Last Updated on 2023-04-11 by Clay

題目

ou are given a string s, which contains stars *.

In one operation, you can:

  • Choose a star in s.
  • Remove the closest non-star character to its left, as well as remove the star itself.

Return the string after all stars have been removed.

Note:

  • The input will be generated such that the operation is always possible.
  • It can be shown that the resulting string will always be unique.

Example 1:

Input: s = "leet**cod*e"
Output: "lecoe"
Explanation: Performing the removals from left to right:
- The closest character to the 1st star is 't' in "leet**cod*e". s becomes "lee*cod*e".
- The closest character to the 2nd star is 'e' in "lee*cod*e". s becomes "lecod*e".
- The closest character to the 3rd star is 'd' in "lecod*e". s becomes "lecoe".
There are no more stars, so we return "lecoe".

Example 2:

Input: s = "erase*****"
Output: ""
Explanation: The entire string is removed, so we return an empty string.

Constraints:

  • 1 <= s.length <= 105
  • s consists of lowercase English letters and stars *.
  • The operation above can be performed on s.
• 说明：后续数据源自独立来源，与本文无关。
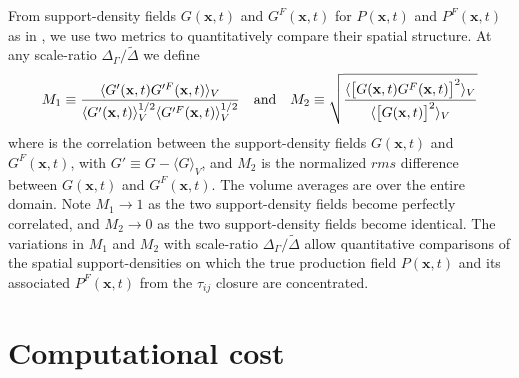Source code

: From support-density fields   $G(\mathbf{x},t)$  and  $G^{F}(\mathbf{x},t)$   for   $P(\mathbf{x},t)$  and  $P^{F}(\mathbf{x},t)$    as in , we use two metrics to quantitatively compare their spatial structure. At any scale-ratio  $\Delta_{\Gamma}/\widetilde{\Delta}$ we define
%
\begin{equation}
	\label{E:11}
	M_1 \equiv \frac{\langle G'(\mathbf{x},t) G'^{F}(\mathbf{x},t)  \rangle_{V}}
	{\langle G'(\mathbf{x},t) \rangle_{V}^{1/2}  
	 \langle G'^{F}(\mathbf{x},t) \rangle_{V}^{1/2}} 
	\quad \textnormal{and} \quad
	 M_2 \equiv \sqrt{\frac{\langle \big[ G(\mathbf{x},t) G^{F}(\mathbf{x},t) \big]^{2} \rangle_{V}}
	{\langle \big[ G(\mathbf{x},t) \big]^2 \rangle_{V}}}
\end{equation}
%
%                
where   is the correlation between the support-density fields $G(\mathbf{x},t)$  and  $G^{F}(\mathbf{x},t)$, with $G' \equiv G - \langle G \rangle_V$, and $M_2$  is the normalized $rms$ difference between  $G(\mathbf{x},t)$  and  $G^{F}(\mathbf{x},t)$. The volume averages are over the entire domain. Note $M_1 \rightarrow 1$  as the two support-density fields become perfectly correlated, and  $M_2 \rightarrow 0$  as the two support-density fields become identical. The variations in  $M_1$ and $M_2$  with scale-ratio $\Delta_{\Gamma}/\widetilde{\Delta}$  allow quantitative comparisons of the spatial support-densities on which the true production field  $P(\mathbf{x},t)$  and its associated $P^{F}(\mathbf{x},t)$ from the $\tau_{ij}$  closure are concentrated. 

\section{Computational cost}
\label{sec:IIIF}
題目給定一組字串,我們要做的事情就像是模擬輸入一樣一個個輸入字元,不過在遇到 * 符號時要把前一個字元給刪除。

最終,我們要返回刪除掉不需要字元的全新字串。


解題思路

儲存每一個字元

一開始我很想當然地使用 stack 來操作,想說依序檢查字元,如果是 * 就直接 pop 出最後一項、如果不是則存入字元。

但是後來發現,我要將 stack 的字元拼回字串需要再次顛倒順序,反而花費的時間讓我遇到 TLE 超時問題。

最後換成使用陣列直接來做。


儲存每一個字元 複雜度

Time ComplexityO(n)
Space ComplexityO(n)


C++ 範例程式碼

class Solution {
public:
    string removeStars(string s) {
        // Init
        vector<char> v;

        // Detect '*' and pop the previous character
        for (char c: s) {
            if (c != '*') {
                v.emplace_back(c);
            }
            else {
                v.pop_back();
            }
        }

        // Convert `vector` into `string`
        string result(v.begin(), v.end());
        return result;
    }
};



Python 範例程式碼

class Solution:
    def removeStars(self, s: str) -> str:
        # Init
        v = []

        # Detect '*' and pop the previous character
        for c in s:
            if c == '*' and v:
                v.pop()
            else:
                v.append(c)

        # Convert `vector` into `string`
        return "".join(v)



移動節點

另一個方法比較巧妙,是第一個方法的改進,但是就不需要另外儲存字元了。

其道理非常單純:我們照樣遍歷原始字串,但同時更新一個節點值 i

這個節點值 i 初始值同樣為 0,在遇到 * 符號前跟遍歷原始字串的索引值是一模一樣的;但是在遇到 * 符號時,便需要將該節點值 i 減去 1,除此之外的情況,則是 s[i] = 當前遍歷到的字元。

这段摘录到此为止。